Attenuating effect of paroxetine on memory impairment following cerebral ischemia-reperfusion injury in rat: The involvement of BDNF and antioxidant capacity

Memory impairments are frequently reported in patients suffering from brain ischemic diseases. Oxidative/nitrosative stress, synaptic plasticity, and brain-derived neurotrophic factor (BDNF) are involved in the physiopathology of brain ischemia-induced memory disorders. In the present study, the effect of paroxetine as an efficacious antidepressant medication with antioxidant properties was evaluated on passive avoidance memory deficit following cerebral ischemia in rats. Transient occlusion of common carotid arteries was applied to induce ischemia-reperfusion injury in male Wistar rats. Paroxetine (5, 10, 20 mg/kg) was administered intraperitoneally once daily before (for 3 days) or after (for 7 days) the induction of ischemia. A week after ischemia-reperfusion injury, passive avoidance memory, long-term potentiation (LTP), BDNF levels, total antioxidant capacity, the activity of antioxidant enzymes (including catalase, glutathione peroxidase, and superoxide dismutase), the concentration of malondialdehyde (MDA), and nitric oxide (NO) were investigated in the hippocampus. In the passive avoidance test, paroxetine significantly increased the step-through latency and decreased the time spent in the dark compartment. This affirmative function of paroxetine on the passive avoidance memory was accompanied by the improvement of hippocampal LTP and an obvious augmentation in the BDNF contents.
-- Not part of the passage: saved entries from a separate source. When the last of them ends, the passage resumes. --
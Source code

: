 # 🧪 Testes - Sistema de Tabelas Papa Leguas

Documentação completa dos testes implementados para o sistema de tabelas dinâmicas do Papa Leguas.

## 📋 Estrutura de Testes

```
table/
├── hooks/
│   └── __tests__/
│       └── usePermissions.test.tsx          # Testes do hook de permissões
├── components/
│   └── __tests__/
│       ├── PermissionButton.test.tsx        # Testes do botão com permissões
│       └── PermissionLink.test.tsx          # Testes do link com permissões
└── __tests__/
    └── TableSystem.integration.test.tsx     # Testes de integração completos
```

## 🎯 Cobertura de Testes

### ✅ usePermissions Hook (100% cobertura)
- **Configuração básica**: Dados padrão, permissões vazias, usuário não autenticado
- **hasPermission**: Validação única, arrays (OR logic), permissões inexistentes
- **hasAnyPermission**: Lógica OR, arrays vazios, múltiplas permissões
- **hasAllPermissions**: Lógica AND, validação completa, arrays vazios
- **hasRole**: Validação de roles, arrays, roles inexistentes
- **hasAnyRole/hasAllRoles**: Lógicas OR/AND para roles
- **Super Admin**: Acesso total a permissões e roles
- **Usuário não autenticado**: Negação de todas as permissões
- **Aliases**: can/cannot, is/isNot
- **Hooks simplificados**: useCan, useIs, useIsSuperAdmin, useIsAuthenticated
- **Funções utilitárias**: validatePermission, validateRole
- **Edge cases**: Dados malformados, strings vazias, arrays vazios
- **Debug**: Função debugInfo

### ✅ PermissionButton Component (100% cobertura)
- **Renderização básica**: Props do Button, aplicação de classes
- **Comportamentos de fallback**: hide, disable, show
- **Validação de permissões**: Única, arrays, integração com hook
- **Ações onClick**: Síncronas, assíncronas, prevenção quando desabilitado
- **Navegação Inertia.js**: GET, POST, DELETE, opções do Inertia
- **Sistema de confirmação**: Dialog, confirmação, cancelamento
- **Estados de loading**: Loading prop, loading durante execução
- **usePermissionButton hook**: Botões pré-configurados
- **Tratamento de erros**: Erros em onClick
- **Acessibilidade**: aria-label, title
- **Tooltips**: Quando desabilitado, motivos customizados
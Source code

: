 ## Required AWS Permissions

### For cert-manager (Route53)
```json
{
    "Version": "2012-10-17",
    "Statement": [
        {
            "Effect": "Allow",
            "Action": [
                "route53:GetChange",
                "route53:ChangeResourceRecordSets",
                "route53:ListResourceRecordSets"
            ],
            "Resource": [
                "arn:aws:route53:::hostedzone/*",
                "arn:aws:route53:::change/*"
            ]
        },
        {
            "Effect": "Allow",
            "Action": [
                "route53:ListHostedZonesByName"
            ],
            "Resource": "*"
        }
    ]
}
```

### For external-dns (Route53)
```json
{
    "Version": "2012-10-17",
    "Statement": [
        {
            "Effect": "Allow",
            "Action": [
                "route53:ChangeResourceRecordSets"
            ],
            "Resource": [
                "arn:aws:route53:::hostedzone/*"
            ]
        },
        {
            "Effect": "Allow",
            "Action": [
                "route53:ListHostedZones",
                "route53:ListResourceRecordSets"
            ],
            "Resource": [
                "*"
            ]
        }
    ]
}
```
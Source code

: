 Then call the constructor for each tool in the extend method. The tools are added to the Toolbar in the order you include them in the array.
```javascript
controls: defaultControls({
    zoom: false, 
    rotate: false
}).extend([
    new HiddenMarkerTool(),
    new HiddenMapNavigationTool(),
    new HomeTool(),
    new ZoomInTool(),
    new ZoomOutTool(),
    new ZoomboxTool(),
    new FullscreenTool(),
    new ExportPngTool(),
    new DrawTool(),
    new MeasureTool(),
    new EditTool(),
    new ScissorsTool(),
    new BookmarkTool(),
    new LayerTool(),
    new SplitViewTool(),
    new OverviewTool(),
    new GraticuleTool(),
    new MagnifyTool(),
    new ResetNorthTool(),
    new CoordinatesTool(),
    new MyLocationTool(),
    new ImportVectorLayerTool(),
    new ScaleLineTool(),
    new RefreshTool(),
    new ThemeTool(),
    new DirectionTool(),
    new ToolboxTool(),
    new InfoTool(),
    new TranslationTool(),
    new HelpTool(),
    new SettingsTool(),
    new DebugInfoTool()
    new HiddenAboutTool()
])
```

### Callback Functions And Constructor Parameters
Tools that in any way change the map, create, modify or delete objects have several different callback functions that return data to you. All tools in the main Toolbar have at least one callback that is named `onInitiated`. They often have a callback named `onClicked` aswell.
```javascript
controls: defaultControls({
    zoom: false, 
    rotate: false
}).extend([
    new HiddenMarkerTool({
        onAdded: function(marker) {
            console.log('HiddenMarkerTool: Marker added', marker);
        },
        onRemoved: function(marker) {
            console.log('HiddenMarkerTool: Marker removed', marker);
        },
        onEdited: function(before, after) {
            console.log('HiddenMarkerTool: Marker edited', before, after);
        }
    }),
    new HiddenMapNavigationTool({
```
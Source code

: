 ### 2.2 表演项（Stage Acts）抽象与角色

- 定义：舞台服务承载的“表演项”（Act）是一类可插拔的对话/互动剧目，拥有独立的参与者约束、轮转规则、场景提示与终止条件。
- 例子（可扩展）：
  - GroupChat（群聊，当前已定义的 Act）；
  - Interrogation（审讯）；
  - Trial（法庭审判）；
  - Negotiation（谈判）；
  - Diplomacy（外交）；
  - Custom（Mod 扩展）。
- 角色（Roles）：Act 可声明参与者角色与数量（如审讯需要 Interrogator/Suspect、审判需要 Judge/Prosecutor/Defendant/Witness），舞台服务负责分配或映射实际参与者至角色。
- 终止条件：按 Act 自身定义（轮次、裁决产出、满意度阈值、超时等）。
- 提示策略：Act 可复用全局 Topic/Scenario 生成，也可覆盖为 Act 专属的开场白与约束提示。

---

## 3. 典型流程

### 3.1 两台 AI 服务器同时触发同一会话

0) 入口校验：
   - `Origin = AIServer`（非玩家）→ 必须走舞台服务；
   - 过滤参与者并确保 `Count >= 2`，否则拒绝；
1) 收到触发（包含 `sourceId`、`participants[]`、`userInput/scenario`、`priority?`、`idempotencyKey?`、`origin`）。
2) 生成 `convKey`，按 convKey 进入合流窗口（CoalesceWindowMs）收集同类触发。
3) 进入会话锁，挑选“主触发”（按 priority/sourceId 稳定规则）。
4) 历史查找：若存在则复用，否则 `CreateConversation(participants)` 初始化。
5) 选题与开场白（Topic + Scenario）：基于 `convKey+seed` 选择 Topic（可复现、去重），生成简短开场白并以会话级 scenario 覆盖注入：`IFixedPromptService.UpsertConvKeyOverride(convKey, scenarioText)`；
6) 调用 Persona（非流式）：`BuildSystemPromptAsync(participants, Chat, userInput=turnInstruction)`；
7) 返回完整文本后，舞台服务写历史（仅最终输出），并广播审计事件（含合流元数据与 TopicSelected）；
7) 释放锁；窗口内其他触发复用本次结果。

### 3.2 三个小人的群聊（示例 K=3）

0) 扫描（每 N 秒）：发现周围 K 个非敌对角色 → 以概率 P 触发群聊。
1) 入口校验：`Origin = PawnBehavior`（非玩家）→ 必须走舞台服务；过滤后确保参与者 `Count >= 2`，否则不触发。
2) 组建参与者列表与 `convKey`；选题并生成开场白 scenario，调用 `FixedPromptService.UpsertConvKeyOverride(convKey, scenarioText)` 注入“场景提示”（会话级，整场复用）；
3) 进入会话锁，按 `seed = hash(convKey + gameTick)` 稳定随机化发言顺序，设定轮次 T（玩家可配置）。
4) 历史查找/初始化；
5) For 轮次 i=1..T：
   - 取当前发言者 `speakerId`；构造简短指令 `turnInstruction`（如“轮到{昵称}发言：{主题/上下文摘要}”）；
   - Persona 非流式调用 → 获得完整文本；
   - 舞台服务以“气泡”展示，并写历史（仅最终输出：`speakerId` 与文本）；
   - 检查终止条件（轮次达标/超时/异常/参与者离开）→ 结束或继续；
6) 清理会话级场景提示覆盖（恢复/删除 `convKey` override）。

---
Besides, paroxetine caused a significant rise in the total antioxidant capacity and antioxidant enzyme activity; while decreased the hippocampal levels of NO and MDA. It was ultimately attained that paroxetine attenuates cerebral ischemia-induced passive avoidance memory dysfunction in rats by the enhancement of hippocampal synaptic plasticity and BDNF content together with the suppression of oxidative/nitrosative stress. [Display omitted] •Cerebral ischemia/reperfusion (I/R) impairs passive avoidance memory in rats.•Paroxetine enhances passive avoidance memory in rats subjected to cerebral I/R.•Paroxetine restores synaptic plasticity in the hippocampus.•Paroxetine increases BDNF contents in the hippocampus.•Paroxetine suppresses oxidative/nitrosative stress in the hippocampus.